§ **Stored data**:
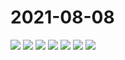 # 2021-08-08

<image-container>
  <img preview="0" src="http://wangleant.com/turtle-source/IMG_20210808_135522.jpg"/>
</image-container>
<image-container>
  <img preview="0" src="http://wangleant.com/turtle-source/IMG_20210808_135648.jpg"/>
</image-container>
<image-container>
  <img preview="0" src="http://wangleant.com/turtle-source/IMG_20210808_135708.jpg"/>
</image-container>
<image-container>
  <img preview="0" src="http://wangleant.com/turtle-source/IMG_20210808_135756.jpg"/>
</image-container>
<image-container>
  <img preview="0" src="http://wangleant.com/turtle-source/IMG_20210808_135847.jpg"/>
</image-container>
<image-container>
  <img preview="0" src="http://wangleant.com/turtle-source/IMG_20210808_140015.jpg"/>
</image-container>
<image-container>
  <img preview="0" src="http://wangleant.com/turtle-source/IMG_20210808_142234.jpg"/>
</image-container>
<video-container>
  <source src="http://wangleant.com/turtle-source/VID_20210808_120309.mp4"/>
</video-container>
<video-container>
  <source src="http://wangleant.com/turtle-source/VID_20210808_142340.mp4"/>
</video-container>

§ **ACTION ITEM**: Each line in the data that holds the string "preview" must be returned.

§ **SOLUTION**:
  <img preview="0" src="http://wangleant.com/turtle-source/IMG_20210808_135522.jpg"/>
  <img preview="0" src="http://wangleant.com/turtle-source/IMG_20210808_135648.jpg"/>
  <img preview="0" src="http://wangleant.com/turtle-source/IMG_20210808_135708.jpg"/>
  <img preview="0" src="http://wangleant.com/turtle-source/IMG_20210808_135756.jpg"/>
  <img preview="0" src="http://wangleant.com/turtle-source/IMG_20210808_135847.jpg"/>
  <img preview="0" src="http://wangleant.com/turtle-source/IMG_20210808_140015.jpg"/>
  <img preview="0" src="http://wangleant.com/turtle-source/IMG_20210808_142234.jpg"/>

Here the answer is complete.